What can I say about this Disney/Pixar animated movie that hasn’t already been said?

This is a movie about a girl whose struggle for independence leads her to make a terrible mistake, for which she accepts responsibility and works tirelessly to make right.

Brave took some time to gain viewers. Its opening weekend was small, but it turned into a very good earner as word of mouth spread.

We loved Merida and her adventures, and strongly recommend this movie. Very small children may be scare by some of the animals and fights, so you might want to watch it first to make sure its okay for your whole family.

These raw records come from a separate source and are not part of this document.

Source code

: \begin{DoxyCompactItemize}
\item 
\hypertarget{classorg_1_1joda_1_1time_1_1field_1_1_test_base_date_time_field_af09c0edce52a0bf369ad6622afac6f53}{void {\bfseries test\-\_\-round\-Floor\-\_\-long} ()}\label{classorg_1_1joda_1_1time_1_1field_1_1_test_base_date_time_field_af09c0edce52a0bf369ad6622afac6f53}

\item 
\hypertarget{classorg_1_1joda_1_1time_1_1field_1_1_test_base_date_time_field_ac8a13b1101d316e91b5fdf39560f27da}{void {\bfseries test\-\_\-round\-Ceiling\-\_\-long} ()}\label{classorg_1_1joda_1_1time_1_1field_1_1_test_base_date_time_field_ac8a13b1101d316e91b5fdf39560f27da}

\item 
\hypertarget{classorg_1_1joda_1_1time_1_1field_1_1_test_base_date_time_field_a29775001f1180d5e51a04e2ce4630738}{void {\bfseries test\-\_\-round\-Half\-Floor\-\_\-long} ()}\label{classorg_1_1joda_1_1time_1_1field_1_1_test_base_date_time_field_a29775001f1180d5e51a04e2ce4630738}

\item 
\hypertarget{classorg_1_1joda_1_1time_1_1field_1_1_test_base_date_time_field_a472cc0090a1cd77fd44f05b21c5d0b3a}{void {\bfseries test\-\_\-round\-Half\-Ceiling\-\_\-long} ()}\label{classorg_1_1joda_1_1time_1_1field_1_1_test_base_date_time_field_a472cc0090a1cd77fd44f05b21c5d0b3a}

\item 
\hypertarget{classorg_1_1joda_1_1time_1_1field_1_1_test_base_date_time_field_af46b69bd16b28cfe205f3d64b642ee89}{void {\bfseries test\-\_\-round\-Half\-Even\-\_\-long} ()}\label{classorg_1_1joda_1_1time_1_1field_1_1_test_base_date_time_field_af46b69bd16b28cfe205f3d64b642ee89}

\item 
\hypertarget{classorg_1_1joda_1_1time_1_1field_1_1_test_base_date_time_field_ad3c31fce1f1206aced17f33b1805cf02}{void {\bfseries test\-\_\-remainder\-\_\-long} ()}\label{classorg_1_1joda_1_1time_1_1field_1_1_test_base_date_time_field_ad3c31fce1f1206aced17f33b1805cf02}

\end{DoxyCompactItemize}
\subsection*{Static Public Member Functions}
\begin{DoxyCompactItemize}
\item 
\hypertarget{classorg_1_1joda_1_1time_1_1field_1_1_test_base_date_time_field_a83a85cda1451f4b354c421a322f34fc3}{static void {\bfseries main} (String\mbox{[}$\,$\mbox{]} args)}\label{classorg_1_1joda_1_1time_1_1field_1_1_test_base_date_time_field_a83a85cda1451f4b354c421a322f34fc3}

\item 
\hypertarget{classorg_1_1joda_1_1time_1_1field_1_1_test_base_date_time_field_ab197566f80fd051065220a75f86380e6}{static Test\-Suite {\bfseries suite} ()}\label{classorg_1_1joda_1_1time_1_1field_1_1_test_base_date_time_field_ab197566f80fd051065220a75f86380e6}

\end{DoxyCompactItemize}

Journey 2: The Mysterious Island (2012)


This is a sequel to the 2008 Journey to the Center of the Earth, but the only character who carries over is Sean Anderson (played, again, by Josh Hutcherson). In the first film, his uncle (played by Brendan Fraser) hauls him along on an adventure in search of Sean’s dad.

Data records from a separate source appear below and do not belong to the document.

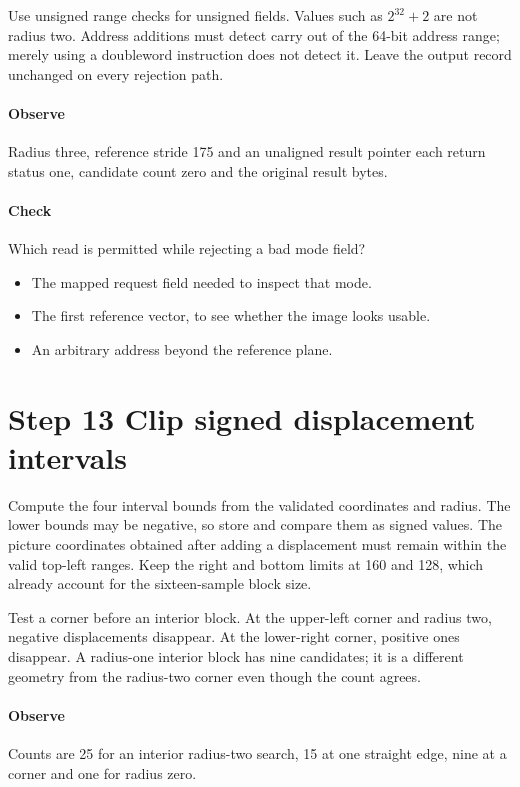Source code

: Use unsigned range checks for unsigned fields. Values such as
$2^{32}+2$ are not radius two. Address additions must detect carry out of the
64-bit address range; merely using a doubleword instruction does not detect it.
Leave the output record unchanged on every rejection path.

\paragraph{Observe} Radius three, reference stride 175 and an unaligned result
pointer each return status one, candidate count zero and the original result bytes.
\paragraph{Check} Which read is permitted while rejecting a bad mode field?
\begin{itemize}
  \item[A.] The mapped request field needed to inspect that mode.
  \item[B.] The first reference vector, to see whether the image looks usable.
  \item[C.] An arbitrary address beyond the reference plane.
\end{itemize}

\section{Step 13 Clip signed displacement intervals}\label{h263-motion-s03}
Compute the four interval bounds from the validated coordinates and radius.
The lower bounds may be negative, so store and compare them as signed values.
The picture coordinates obtained after adding a displacement must remain within
the valid top-left ranges. Keep the right and bottom limits at 160 and 128,
which already account for the sixteen-sample block size.

Test a corner before an interior block. At the upper-left corner and radius two,
negative displacements disappear. At the lower-right corner, positive ones
disappear. A radius-one interior block has nine candidates; it is a different
geometry from the radius-two corner even though the count agrees.

\paragraph{Observe} Counts are 25 for an interior radius-two search, 15 at one
straight edge, nine at a corner and one for radius zero.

In this movie, Sean hauls his stepfather (played by Dwayne “The Rock” Johnson) along in a search for Sean’s grandfather (Michael Caine).

I liked the actors, and I liked the set-up. Hank (Johnson) has no reason to trust his step-son. Sean has to pay the price for keeping his uncle’s secret about their dangerous adventure. Over time, they earn each other’s trust and bond.

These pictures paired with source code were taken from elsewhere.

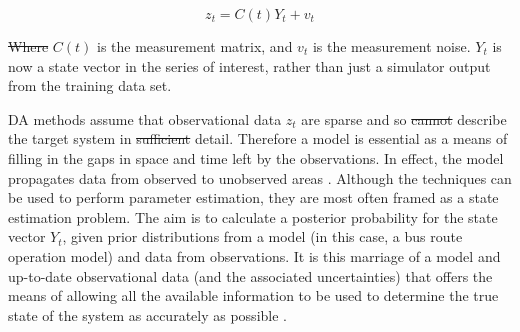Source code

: \documentclass[11pt]{article}
\providecommand{\DIFaddtex}[1]{{\protect\color{blue}\uwave{#1}}} %
\providecommand{\DIFdeltex}[1]{{\protect\color{red}\sout{#1}}}                      %
\providecommand{\DIFaddbegin}{} %
\providecommand{\DIFaddend}{} %
\providecommand{\DIFdelbegin}{} %
\providecommand{\DIFdelend}{} %
\providecommand{\DIFadd}[1]{\texorpdfstring{\DIFaddtex{#1}}{#1}} %
\providecommand{\DIFdel}[1]{\texorpdfstring{\DIFdeltex{#1}}{}} %
\newcommand{\DIFscaledelfig}{0.5}
\newlength{\DIFdelgraphicswidth} %
\newlength{\DIFdelgraphicsheight} %
\newcommand{\DIFaddincludegraphics}[2][]{{\color{blue}\fbox{\DIFOincludegraphics[#1]{#2}}}} %
\newcommand{\DIFdelincludegraphics}[2][]{%
\sbox{\DIFdelgraphicsbox}{\DIFOincludegraphics[#1]{#2}}%
\settoboxwidth{\DIFdelgraphicswidth}{\DIFdelgraphicsbox} %
\settoboxtotalheight{\DIFdelgraphicsheight}{\DIFdelgraphicsbox} %
\scalebox{\DIFscaledelfig}{%
\parbox[b]{\DIFdelgraphicswidth}{\usebox{\DIFdelgraphicsbox}\\[-\baselineskip] \rule{\DIFdelgraphicswidth}{0em}}\llap{\resizebox{\DIFdelgraphicswidth}{\DIFdelgraphicsheight}{%
\setlength{\unitlength}{\DIFdelgraphicswidth}%
\begin{picture}(1,1)%
\thicklines\linethickness{2pt} %
{\color[rgb]{1,0,0}\put(0,0){\framebox(1,1){}}}%
{\color[rgb]{1,0,0}\put(0,0){\line( 1,1){1}}}%
{\color[rgb]{1,0,0}\put(0,1){\line(1,-1){1}}}%
\end{picture}%
}\hspace*{3pt}}} %
} %
\DeclareRobustCommand{\DIFaddbegin}{\DIFOaddbegin \let\includegraphics\DIFaddincludegraphics} %
\DeclareRobustCommand{\DIFaddend}{\DIFOaddend \let\includegraphics\DIFOincludegraphics} %
\DeclareRobustCommand{\DIFdelbegin}{\DIFOdelbegin \let\includegraphics\DIFdelincludegraphics} %
\DeclareRobustCommand{\DIFdelend}{\DIFOaddend \let\includegraphics\DIFOincludegraphics} %
\begin{document}
\DIFdelend \begin{equation}
    z_t = C(t) Y_{t} + v_t
    \label{e:statespace2}
\end{equation}
\DIFdelbegin %

\DIFdel{Where }\DIFdelend \DIFaddbegin \DIFadd{where }\DIFaddend $C(t)$ is the measurement matrix, and $v_t$ is the measurement noise. $Y_t$ is now a state vector in the series of interest, rather than just a simulator output from the training data set. 

DA methods assume that observational data $z_t$ are sparse and so \DIFdelbegin \DIFdel{cannot }\DIFdelend \DIFaddbegin \DIFadd{only }\DIFaddend describe the target system in \DIFdelbegin \DIFdel{sufficient }\DIFdelend \DIFaddbegin \DIFadd{limited }\DIFaddend detail. Therefore a model is essential as a means of filling in the gaps in space and time left by the observations. In effect, the model propagates data from observed to unobserved areas \citep{carrassi_data_2018}.  Although the techniques can be used to perform parameter estimation, they are most often framed as a state estimation problem. The aim is to calculate a posterior probability for the state vector $Y_t$, given prior distributions from a model (in this case, a bus route operation model) and data from observations. It is this marriage of a model and up-to-date observational data (and the  associated uncertainties) that offers the means of allowing all the available information to be used to determine the true state of the system as accurately as possible \citep{talagrand_use_1991}.
\end{document}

Both films are adaptations of works by Jules Verne, and in both cases the work is updated for modern viewers while still maintaining Verne’s sense of wonder, excitement, and discovery.

Bad opening weekend, but earned quite a bit more than its budget in just a few months.

While it’s not a great film, I enjoyed it as a pleasant way to spend some time.


Magical Mystery Tour (1967)


I am a huge fan of A Hard Day’s Night, Help, and Yellow Submarine, so I wanted to see this. For years, the only way to see it was on somebody’s bootleg of a recording of a midnight movie showing. When the DVD became available, I was all over it.

Once upon a time, a long time ago, the Beatles got stoned and wrote a movie for British television, in which they starred, while stoned.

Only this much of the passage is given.